[Exercise brief]
Every line from the one with "## 🌟 Fonctionnalités" to the one with "- **Gestion de", including those two, is to be copied exactly; all other lines of the entries below are left out.

(Source data)
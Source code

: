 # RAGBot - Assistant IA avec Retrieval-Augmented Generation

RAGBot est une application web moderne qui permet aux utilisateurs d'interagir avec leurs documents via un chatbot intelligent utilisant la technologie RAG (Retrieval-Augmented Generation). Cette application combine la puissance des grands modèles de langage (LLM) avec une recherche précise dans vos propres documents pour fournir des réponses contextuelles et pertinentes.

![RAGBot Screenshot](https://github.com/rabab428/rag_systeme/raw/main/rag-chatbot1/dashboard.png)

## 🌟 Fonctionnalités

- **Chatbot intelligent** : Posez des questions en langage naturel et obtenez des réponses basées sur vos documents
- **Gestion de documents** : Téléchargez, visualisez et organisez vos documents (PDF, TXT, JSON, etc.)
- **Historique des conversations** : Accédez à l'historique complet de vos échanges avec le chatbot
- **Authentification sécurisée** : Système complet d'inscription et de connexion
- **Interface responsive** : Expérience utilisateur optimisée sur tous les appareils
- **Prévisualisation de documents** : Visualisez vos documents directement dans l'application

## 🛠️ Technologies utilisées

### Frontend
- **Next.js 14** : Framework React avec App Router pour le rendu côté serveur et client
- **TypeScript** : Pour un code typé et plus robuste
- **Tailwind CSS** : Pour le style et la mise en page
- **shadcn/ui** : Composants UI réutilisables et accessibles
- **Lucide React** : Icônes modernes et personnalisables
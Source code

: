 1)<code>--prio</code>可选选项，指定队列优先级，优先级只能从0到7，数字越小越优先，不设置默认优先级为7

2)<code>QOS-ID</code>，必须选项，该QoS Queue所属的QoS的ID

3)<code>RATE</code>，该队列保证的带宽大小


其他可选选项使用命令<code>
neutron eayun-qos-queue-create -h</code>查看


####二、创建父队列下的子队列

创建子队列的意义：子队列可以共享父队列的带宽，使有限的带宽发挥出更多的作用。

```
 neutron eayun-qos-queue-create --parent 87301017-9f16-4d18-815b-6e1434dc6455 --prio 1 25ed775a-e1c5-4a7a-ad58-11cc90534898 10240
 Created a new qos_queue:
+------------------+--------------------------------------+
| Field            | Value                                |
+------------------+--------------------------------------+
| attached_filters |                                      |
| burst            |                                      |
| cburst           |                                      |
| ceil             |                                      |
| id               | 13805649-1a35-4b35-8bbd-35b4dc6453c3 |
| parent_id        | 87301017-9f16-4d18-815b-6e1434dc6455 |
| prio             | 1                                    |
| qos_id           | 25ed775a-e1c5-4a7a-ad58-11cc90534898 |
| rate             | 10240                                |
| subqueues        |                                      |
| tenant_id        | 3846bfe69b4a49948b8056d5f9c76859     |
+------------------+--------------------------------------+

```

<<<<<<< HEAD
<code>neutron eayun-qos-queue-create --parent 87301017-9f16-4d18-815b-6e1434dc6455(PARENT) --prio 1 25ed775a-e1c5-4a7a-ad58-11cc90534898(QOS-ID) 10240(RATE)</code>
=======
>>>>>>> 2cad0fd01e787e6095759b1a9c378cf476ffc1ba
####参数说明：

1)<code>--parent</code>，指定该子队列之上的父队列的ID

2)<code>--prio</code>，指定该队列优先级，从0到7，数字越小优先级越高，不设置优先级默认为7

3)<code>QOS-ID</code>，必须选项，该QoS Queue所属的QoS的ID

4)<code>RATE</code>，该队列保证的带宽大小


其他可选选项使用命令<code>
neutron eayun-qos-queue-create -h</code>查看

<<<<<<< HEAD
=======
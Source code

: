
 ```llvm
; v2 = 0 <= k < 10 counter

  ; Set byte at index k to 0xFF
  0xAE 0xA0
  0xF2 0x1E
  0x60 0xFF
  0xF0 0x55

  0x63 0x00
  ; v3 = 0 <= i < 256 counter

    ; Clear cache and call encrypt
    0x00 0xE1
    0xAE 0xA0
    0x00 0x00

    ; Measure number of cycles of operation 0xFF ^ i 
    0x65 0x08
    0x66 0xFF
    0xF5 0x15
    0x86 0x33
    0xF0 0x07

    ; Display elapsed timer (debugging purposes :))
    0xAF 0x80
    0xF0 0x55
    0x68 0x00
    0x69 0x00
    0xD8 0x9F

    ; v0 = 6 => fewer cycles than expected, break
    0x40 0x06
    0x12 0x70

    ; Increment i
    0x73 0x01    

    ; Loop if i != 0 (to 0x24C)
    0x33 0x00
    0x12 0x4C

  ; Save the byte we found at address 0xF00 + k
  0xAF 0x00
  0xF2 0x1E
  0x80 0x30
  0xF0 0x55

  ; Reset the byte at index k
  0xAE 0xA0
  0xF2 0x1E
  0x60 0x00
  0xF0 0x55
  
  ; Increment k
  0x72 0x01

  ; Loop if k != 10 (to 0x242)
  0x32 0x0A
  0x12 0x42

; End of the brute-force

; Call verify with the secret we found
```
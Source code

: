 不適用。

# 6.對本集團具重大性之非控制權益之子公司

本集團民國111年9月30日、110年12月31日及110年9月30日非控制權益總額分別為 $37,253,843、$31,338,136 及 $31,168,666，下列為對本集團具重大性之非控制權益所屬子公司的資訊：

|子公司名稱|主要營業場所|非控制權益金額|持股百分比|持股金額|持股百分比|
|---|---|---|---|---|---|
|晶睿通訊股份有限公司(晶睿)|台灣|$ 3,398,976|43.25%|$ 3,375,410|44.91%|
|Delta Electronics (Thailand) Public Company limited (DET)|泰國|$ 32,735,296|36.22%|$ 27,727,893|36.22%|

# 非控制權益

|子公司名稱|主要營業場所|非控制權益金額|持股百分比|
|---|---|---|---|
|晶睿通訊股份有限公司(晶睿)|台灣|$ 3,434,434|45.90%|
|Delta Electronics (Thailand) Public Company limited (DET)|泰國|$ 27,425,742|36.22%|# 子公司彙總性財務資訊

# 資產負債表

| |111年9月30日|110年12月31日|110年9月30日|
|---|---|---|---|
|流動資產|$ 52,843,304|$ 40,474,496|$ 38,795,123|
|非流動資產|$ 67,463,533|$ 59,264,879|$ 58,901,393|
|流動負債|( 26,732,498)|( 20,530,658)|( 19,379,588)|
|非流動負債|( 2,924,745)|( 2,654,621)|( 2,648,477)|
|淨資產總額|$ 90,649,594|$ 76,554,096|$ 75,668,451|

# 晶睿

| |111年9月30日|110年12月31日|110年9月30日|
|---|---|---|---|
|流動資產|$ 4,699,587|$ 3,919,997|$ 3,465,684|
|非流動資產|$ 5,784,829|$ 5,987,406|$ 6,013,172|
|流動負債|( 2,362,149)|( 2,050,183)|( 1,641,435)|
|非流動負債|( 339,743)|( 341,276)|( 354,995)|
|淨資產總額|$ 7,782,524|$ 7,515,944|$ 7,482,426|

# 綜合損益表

[Answer for the task]
## 🌟 Fonctionnalités

- **Chatbot intelligent** : Posez des questions en langage naturel et obtenez des réponses basées sur vos documents
- **Gestion de documents** : Téléchargez, visualisez et organisez vos documents (PDF, TXT, JSON, etc.)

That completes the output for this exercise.